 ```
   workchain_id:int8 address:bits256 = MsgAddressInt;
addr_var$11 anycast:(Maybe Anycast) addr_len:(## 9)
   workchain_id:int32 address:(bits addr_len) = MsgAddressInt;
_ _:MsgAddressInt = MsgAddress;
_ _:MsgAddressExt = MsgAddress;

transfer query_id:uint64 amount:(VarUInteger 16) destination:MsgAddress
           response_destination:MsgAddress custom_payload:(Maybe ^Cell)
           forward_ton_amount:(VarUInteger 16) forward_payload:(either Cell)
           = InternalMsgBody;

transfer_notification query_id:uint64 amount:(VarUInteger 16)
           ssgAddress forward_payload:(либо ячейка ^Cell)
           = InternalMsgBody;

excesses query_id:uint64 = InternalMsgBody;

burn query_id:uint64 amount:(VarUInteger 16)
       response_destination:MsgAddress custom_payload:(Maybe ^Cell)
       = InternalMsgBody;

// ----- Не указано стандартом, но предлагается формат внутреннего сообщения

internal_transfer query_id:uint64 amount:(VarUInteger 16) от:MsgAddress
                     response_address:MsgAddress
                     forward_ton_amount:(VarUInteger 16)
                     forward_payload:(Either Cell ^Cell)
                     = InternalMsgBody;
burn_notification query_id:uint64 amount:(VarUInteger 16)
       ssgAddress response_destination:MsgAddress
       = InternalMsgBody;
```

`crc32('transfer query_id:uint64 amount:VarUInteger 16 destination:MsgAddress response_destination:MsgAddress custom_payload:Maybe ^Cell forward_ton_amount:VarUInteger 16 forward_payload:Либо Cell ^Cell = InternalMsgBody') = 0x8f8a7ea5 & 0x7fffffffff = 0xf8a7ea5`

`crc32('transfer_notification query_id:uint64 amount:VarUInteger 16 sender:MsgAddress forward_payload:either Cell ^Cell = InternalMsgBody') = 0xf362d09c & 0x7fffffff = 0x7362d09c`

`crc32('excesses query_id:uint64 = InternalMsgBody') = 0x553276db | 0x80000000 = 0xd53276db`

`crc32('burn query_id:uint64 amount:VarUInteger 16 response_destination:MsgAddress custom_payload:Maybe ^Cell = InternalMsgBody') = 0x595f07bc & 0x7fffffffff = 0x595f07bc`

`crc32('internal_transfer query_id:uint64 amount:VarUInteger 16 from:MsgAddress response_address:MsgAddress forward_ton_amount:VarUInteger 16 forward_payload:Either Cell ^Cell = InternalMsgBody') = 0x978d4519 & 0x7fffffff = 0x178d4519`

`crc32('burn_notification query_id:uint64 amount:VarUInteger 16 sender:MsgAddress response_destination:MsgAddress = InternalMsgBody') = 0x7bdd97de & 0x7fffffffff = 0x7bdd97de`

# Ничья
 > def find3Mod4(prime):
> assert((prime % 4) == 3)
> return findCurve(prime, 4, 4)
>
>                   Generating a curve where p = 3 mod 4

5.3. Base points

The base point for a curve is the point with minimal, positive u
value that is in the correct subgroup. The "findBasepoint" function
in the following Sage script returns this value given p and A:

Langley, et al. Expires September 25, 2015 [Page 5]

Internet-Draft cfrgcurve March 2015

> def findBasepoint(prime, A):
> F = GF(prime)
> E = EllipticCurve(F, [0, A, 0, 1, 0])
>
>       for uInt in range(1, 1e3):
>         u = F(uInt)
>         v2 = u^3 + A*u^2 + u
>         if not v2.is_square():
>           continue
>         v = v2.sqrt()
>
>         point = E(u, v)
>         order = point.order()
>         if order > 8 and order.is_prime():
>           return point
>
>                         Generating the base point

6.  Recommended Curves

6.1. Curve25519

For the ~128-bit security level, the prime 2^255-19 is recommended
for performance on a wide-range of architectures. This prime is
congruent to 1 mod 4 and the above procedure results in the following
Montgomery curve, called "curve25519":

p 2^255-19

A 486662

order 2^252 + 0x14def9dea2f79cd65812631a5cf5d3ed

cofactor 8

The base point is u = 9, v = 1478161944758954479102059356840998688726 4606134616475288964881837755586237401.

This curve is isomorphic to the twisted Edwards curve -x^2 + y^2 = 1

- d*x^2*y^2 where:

**Task instructions**
In full and exactly as written, repeat the data.

**Answer to the exercise**
 ```
   workchain_id:int8 address:bits256 = MsgAddressInt;
addr_var$11 anycast:(Maybe Anycast) addr_len:(## 9)
   workchain_id:int32 address:(bits addr_len) = MsgAddressInt;
_ _:MsgAddressInt = MsgAddress;
_ _:MsgAddressExt = MsgAddress;

transfer query_id:uint64 amount:(VarUInteger 16) destination:MsgAddress
           response_destination:MsgAddress custom_payload:(Maybe ^Cell)
           forward_ton_amount:(VarUInteger 16) forward_payload:(either Cell)
           = InternalMsgBody;

transfer_notification query_id:uint64 amount:(VarUInteger 16)
           ssgAddress forward_payload:(либо ячейка ^Cell)
           = InternalMsgBody;

excesses query_id:uint64 = InternalMsgBody;

burn query_id:uint64 amount:(VarUInteger 16)
       response_destination:MsgAddress custom_payload:(Maybe ^Cell)
       = InternalMsgBody;

// ----- Не указано стандартом, но предлагается формат внутреннего сообщения

internal_transfer query_id:uint64 amount:(VarUInteger 16) от:MsgAddress
                     response_address:MsgAddress
                     forward_ton_amount:(VarUInteger 16)
                     forward_payload:(Either Cell ^Cell)
                     = InternalMsgBody;
burn_notification query_id:uint64 amount:(VarUInteger 16)
       ssgAddress response_destination:MsgAddress
       = InternalMsgBody;
```

`crc32('transfer query_id:uint64 amount:VarUInteger 16 destination:MsgAddress response_destination:MsgAddress custom_payload:Maybe ^Cell forward_ton_amount:VarUInteger 16 forward_payload:Либо Cell ^Cell = InternalMsgBody') = 0x8f8a7ea5 & 0x7fffffffff = 0xf8a7ea5`

`crc32('transfer_notification query_id:uint64 amount:VarUInteger 16 sender:MsgAddress forward_payload:either Cell ^Cell = InternalMsgBody') = 0xf362d09c & 0x7fffffff = 0x7362d09c`

`crc32('excesses query_id:uint64 = InternalMsgBody') = 0x553276db | 0x80000000 = 0xd53276db`

`crc32('burn query_id:uint64 amount:VarUInteger 16 response_destination:MsgAddress custom_payload:Maybe ^Cell = InternalMsgBody') = 0x595f07bc & 0x7fffffffff = 0x595f07bc`

`crc32('internal_transfer query_id:uint64 amount:VarUInteger 16 from:MsgAddress response_address:MsgAddress forward_ton_amount:VarUInteger 16 forward_payload:Either Cell ^Cell = InternalMsgBody') = 0x978d4519 & 0x7fffffff = 0x178d4519`

`crc32('burn_notification query_id:uint64 amount:VarUInteger 16 sender:MsgAddress response_destination:MsgAddress = InternalMsgBody') = 0x7bdd97de & 0x7fffffffff = 0x7bdd97de`

# Ничья
 > def find3Mod4(prime):
> assert((prime % 4) == 3)
> return findCurve(prime, 4, 4)
>
>                   Generating a curve where p = 3 mod 4

5.3. Base points

The base point for a curve is the point with minimal, positive u
value that is in the correct subgroup. The "findBasepoint" function
in the following Sage script returns this value given p and A:

Langley, et al. Expires September 25, 2015 [Page 5]

Internet-Draft cfrgcurve March 2015

> def findBasepoint(prime, A):
> F = GF(prime)
> E = EllipticCurve(F, [0, A, 0, 1, 0])
>
>       for uInt in range(1, 1e3):
>         u = F(uInt)
>         v2 = u^3 + A*u^2 + u
>         if not v2.is_square():
>           continue
>         v = v2.sqrt()
>
>         point = E(u, v)
>         order = point.order()
>         if order > 8 and order.is_prime():
>           return point
>
>                         Generating the base point

6.  Recommended Curves

6.1. Curve25519

For the ~128-bit security level, the prime 2^255-19 is recommended
for performance on a wide-range of architectures. This prime is
congruent to 1 mod 4 and the above procedure results in the following
Montgomery curve, called "curve25519":

p 2^255-19

A 486662

order 2^252 + 0x14def9dea2f79cd65812631a5cf5d3ed

cofactor 8

The base point is u = 9, v = 1478161944758954479102059356840998688726 4606134616475288964881837755586237401.

This curve is isomorphic to the twisted Edwards curve -x^2 + y^2 = 1

- d*x^2*y^2 where:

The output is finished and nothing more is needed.